Recorded data
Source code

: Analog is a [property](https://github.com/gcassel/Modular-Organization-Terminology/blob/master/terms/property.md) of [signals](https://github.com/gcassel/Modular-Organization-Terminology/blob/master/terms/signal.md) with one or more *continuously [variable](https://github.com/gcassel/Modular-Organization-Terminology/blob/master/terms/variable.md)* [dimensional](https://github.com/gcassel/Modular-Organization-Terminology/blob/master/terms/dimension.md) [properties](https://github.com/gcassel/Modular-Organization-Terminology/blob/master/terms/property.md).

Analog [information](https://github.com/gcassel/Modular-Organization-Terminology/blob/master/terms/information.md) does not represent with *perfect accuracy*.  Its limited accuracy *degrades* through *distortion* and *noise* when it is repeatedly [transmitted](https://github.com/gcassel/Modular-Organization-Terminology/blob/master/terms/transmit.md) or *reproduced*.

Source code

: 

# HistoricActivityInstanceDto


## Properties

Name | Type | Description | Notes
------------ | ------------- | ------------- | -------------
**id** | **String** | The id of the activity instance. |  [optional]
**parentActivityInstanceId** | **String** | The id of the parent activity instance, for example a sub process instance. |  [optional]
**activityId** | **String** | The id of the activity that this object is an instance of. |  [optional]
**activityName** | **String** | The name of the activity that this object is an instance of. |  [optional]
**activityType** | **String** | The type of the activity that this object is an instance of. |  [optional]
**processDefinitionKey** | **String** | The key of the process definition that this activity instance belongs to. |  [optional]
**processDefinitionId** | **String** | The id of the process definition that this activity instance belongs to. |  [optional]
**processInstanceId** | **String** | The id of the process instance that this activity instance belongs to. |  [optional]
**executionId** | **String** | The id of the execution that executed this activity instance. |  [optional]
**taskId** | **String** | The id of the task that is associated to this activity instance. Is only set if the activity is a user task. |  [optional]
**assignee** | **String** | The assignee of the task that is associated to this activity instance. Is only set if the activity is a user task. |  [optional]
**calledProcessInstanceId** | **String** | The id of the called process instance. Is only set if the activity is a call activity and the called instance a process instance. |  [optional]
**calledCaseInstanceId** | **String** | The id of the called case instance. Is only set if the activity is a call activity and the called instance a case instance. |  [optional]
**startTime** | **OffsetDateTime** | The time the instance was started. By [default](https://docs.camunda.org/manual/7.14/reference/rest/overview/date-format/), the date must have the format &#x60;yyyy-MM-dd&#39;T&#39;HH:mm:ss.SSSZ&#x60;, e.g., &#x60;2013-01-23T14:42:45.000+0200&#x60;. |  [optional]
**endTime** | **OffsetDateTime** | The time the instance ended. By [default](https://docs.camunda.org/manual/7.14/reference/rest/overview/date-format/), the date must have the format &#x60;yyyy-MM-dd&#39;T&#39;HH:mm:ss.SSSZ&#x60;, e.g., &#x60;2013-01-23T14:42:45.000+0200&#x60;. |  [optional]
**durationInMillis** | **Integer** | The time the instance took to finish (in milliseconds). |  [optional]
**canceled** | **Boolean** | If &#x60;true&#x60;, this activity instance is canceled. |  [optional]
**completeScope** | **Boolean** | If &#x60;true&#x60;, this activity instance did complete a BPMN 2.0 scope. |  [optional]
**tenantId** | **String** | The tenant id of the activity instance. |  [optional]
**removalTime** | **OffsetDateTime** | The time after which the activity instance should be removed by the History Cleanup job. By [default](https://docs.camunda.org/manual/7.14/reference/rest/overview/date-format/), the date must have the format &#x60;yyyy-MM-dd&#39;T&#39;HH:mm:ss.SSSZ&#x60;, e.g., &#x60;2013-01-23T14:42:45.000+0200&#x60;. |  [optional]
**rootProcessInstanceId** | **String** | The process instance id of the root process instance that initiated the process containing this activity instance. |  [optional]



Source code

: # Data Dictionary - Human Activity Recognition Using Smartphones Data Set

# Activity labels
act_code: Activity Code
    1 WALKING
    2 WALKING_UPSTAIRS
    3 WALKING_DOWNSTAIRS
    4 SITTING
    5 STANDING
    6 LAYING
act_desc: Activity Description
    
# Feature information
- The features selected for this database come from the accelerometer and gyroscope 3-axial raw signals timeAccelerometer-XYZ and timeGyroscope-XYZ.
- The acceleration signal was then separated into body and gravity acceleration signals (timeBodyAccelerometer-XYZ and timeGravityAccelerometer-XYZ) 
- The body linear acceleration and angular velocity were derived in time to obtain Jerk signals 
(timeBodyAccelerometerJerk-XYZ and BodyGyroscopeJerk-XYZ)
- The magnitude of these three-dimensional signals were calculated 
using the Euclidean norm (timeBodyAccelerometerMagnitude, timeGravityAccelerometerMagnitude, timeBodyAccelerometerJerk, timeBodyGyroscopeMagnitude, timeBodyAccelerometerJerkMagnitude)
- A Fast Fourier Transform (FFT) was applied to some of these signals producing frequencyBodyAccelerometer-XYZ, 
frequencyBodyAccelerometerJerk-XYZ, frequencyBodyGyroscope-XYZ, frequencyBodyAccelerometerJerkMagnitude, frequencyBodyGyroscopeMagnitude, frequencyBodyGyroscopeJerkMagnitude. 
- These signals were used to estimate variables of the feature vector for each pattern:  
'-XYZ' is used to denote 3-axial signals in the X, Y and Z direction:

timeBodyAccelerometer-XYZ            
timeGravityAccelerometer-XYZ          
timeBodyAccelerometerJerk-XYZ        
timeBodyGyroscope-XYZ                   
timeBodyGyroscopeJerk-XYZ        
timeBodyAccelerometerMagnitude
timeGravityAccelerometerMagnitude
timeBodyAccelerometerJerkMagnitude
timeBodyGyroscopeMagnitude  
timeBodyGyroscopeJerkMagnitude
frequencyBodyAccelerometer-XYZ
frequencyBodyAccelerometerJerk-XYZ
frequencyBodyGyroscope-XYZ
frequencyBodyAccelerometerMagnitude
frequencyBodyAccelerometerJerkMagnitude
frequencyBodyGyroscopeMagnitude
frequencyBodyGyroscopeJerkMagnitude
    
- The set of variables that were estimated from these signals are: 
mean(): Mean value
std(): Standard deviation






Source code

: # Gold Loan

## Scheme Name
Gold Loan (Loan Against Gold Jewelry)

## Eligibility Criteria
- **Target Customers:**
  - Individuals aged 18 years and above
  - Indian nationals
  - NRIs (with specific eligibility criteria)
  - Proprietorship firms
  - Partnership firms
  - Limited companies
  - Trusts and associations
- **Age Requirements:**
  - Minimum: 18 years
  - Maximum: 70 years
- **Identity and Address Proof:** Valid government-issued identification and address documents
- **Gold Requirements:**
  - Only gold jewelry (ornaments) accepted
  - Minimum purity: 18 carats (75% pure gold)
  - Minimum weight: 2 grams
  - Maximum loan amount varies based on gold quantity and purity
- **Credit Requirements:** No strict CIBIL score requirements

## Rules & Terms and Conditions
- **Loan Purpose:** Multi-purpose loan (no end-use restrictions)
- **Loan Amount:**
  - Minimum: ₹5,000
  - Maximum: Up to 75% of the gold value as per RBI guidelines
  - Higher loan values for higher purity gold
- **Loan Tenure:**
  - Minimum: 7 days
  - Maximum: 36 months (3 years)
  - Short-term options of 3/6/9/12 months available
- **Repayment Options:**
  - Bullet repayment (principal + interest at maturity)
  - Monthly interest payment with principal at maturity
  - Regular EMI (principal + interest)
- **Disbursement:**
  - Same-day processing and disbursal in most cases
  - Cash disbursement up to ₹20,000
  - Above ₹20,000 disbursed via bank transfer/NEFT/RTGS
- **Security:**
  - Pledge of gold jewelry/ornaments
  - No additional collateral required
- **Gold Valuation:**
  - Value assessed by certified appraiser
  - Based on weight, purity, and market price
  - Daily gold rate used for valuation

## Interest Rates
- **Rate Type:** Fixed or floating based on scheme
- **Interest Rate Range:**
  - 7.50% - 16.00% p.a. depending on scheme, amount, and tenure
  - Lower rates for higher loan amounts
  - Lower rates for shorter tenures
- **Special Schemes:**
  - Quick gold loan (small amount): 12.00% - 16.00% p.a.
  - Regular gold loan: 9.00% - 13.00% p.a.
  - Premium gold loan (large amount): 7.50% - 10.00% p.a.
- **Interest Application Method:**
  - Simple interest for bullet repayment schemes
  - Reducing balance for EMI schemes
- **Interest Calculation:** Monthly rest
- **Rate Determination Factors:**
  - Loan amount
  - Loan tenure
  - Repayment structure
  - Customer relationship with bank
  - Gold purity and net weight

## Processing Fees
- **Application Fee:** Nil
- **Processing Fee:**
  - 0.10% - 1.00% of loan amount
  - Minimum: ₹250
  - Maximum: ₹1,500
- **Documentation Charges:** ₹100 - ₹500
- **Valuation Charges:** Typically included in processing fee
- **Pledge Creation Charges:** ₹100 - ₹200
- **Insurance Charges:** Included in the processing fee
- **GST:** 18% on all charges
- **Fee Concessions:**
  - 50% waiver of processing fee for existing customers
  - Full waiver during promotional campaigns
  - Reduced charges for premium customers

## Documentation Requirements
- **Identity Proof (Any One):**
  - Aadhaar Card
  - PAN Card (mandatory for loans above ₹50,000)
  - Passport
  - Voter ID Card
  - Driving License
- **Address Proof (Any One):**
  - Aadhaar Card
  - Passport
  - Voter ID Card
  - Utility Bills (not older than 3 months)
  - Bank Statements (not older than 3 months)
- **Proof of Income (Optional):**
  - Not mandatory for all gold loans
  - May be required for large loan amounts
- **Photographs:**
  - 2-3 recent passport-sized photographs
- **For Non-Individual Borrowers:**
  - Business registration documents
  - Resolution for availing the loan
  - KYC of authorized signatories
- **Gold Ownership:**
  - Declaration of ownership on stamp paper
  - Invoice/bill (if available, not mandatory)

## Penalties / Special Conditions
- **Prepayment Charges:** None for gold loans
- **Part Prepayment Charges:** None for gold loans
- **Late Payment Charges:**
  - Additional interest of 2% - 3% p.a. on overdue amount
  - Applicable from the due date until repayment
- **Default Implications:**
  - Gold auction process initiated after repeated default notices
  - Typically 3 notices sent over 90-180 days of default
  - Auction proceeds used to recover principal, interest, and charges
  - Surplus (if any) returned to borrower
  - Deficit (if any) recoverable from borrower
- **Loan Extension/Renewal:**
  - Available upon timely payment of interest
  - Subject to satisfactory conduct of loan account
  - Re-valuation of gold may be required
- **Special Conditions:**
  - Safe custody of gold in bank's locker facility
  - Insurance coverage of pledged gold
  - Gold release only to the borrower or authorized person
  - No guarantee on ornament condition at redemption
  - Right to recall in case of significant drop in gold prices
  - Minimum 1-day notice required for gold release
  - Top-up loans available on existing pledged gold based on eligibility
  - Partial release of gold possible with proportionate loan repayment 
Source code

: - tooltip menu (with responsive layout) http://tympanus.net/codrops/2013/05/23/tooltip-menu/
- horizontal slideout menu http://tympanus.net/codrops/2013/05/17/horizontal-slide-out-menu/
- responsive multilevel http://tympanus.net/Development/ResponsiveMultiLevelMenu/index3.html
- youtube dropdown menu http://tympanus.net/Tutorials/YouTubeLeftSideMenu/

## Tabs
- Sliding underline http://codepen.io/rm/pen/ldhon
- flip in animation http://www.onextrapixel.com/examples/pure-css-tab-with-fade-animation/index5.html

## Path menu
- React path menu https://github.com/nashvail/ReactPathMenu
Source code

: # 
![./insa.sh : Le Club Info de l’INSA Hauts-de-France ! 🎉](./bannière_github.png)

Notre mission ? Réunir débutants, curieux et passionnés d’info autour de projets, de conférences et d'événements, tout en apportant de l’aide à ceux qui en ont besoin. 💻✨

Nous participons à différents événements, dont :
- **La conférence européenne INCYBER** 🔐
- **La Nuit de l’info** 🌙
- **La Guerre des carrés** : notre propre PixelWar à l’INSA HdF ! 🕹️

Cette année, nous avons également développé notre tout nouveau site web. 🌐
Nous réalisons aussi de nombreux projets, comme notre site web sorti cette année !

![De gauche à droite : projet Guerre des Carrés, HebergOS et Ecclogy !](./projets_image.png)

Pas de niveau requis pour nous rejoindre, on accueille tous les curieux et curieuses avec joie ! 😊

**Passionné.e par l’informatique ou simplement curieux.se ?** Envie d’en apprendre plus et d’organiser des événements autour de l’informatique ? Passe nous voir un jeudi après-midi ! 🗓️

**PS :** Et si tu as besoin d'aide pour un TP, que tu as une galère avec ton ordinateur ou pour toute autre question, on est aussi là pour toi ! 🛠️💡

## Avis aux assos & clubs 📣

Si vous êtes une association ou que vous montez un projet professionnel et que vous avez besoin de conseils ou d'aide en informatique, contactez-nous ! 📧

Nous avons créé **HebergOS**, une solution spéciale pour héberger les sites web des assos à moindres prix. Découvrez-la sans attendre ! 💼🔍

Activity
Beginning at the line above that contains "- Limited companies", return each line exactly through the line that contains "- Minimum purity: 18 carats (75% pure gold)", and no others.

Task solution
  - Limited companies
  - Trusts and associations
- **Age Requirements:**
  - Minimum: 18 years
  - Maximum: 70 years
- **Identity and Address Proof:** Valid government-issued identification and address documents
- **Gold Requirements:**
  - Only gold jewelry (ornaments) accepted
  - Minimum purity: 18 carats (75% pure gold)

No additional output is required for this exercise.